# Milling setup for small logs



## tek9tim (Mar 26, 2006)

So I had an idea a little while back to make it easier to mill small logs with my Alaskan jig, and finally got around to doing something about it the other day. 

It's pretty simple, instead of attaching rails to the logs, I built a frame that straddles the log that has the rails for the mill to ride on. I built some feet for the log to sit on, then welded the end of a spike onto the head of a bolt to secure the log to the feet. Tried it out on a few apple logs, (not too sure how good the wood is) then some maple. It works pretty well. First picture is of the log with the spike put in, which I (of course) pre drill the log, then hammer in. The second is the setup after cutting the first full slab off. What I was did was progressively lower the cut each time, until I got too close to the spike, then remove the spike and run the mill directly on the log. (in the usual manner) Came out with only the slightest bit of waste wood this way, since I could make my first cut so close to the top of the log, and also make my last really close to the bottom. 

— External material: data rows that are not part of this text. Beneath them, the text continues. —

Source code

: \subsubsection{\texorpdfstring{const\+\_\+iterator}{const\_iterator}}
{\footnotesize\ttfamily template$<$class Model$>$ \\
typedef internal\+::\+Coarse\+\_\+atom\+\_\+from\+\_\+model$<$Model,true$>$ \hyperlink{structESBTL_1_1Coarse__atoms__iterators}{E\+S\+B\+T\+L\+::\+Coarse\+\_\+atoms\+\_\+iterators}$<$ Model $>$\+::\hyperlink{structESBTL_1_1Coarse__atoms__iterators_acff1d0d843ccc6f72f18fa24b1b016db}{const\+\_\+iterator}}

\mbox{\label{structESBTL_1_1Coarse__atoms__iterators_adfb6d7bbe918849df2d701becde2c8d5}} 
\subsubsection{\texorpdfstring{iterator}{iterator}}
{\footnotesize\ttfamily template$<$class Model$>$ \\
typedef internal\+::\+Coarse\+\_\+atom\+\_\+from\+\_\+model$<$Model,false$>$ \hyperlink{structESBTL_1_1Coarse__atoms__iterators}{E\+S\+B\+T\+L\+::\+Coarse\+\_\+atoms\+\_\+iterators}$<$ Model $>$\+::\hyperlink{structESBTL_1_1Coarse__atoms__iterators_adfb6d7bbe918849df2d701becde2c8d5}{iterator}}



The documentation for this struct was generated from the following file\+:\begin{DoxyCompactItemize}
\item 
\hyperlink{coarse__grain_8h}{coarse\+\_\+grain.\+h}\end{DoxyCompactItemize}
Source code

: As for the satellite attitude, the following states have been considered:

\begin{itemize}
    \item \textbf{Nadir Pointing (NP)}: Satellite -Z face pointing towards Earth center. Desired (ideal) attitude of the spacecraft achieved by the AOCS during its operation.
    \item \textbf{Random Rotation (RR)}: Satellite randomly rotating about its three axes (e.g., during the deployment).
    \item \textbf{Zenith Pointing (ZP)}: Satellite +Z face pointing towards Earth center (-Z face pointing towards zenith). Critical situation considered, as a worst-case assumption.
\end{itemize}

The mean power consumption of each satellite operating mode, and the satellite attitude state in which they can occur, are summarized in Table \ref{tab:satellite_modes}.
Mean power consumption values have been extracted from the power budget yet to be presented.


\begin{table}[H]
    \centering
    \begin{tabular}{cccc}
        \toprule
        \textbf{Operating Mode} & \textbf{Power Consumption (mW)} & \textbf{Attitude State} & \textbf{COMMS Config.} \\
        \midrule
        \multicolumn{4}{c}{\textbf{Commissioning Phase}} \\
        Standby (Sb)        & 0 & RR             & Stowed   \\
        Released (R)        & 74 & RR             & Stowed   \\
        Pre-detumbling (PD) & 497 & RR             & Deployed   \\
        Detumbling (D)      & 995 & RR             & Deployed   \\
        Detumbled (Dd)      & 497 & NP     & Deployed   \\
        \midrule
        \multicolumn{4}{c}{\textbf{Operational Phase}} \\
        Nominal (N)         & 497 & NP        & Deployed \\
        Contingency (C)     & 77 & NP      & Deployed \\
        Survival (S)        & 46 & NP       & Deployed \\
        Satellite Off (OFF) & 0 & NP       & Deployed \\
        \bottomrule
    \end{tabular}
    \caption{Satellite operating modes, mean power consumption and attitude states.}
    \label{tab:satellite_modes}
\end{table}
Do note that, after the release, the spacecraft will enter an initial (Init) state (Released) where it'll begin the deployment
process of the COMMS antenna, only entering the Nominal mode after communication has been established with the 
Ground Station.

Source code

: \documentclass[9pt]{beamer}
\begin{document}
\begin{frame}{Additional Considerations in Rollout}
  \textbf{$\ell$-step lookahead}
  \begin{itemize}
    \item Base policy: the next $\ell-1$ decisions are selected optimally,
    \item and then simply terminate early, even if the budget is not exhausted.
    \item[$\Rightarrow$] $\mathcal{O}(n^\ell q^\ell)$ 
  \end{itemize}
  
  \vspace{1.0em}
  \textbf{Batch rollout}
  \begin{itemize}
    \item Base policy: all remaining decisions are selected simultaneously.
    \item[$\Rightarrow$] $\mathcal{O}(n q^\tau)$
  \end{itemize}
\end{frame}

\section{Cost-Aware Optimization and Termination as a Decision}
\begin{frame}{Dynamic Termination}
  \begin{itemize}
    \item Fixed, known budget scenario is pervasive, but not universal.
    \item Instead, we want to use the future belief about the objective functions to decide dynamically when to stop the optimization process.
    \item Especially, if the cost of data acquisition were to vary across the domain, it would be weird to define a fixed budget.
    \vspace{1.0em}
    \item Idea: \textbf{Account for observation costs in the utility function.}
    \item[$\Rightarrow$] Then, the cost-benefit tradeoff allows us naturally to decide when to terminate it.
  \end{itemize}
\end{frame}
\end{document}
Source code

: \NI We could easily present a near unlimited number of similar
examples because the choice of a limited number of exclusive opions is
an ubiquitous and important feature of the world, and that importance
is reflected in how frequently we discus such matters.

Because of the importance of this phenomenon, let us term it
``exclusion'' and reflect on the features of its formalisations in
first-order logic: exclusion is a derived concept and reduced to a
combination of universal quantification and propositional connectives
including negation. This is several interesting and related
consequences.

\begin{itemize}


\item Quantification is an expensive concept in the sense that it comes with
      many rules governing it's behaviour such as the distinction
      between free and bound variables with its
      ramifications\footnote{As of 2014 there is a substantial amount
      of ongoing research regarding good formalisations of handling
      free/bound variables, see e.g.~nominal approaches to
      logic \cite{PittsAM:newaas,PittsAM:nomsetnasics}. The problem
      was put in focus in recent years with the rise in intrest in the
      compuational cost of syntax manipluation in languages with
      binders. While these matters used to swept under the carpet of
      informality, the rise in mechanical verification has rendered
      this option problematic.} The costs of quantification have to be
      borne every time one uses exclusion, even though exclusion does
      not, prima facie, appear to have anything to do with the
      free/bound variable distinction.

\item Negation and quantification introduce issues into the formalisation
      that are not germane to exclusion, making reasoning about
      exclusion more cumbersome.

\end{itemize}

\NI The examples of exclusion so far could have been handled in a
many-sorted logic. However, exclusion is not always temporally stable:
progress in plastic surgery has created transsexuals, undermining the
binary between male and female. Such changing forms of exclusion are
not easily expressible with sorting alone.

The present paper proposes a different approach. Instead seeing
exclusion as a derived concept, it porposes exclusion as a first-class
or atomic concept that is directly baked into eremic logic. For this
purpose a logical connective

Ran the 460 for all of the apple, and it handled it really well, it wasn't until like 2/3 of the way through that I remembered that I still had the 8-tooth sprocket on it. For the maple I started with the 460, but it was bogging down a little, so instead of changing over the sprocket, I just switched to the 660. That was definitely overkill. 

Used full-chisel, full-skip Stihl chain, and it only needed a little touch-up after about 100 linear feet, but at only about 10" wide cuts at the widest. (Amazing I didn't find any metal in the apple) 

Question though: anybody have any experience with apple wood? Is it useable? If not, I've got some nicely milled material for smoking.


----------



## Lakeside53 (Mar 26, 2006)

Apple is very similar to maple... and a very nice stable wood. 

Nice jig... small wood is a pain a standard alaska mill.


----------



## woodshop (Apr 14, 2006)

tek9tim said:


> Question though: anybody have any experience with apple wood? Is it useable? If not, I've got some nicely milled material for smoking.



Had to comment on the apple. I love making small items out of it, as it often has wild looking grain, odd random red and brown streaks and also often is full of nice tight little pin knots that add character to the piece. You need sharp tools to work it or you get tear out. But, in my experience, it's a real pain to dry, twists up like a pretzel no matter how I do it. Cracks, checks, shrinks. So now I never mill less than 2 inch apple, otherwise by the time you take out the twist you have nothing left at the ends of the board. I've had best luck milling thick stuff and then when its dry, just resaw it into thinner stock after taking the twist out. Maybe I just got some wild apple trees, or maybe its just the apple in this area, but every one I've tried to dry had more twist than most other wood.


----------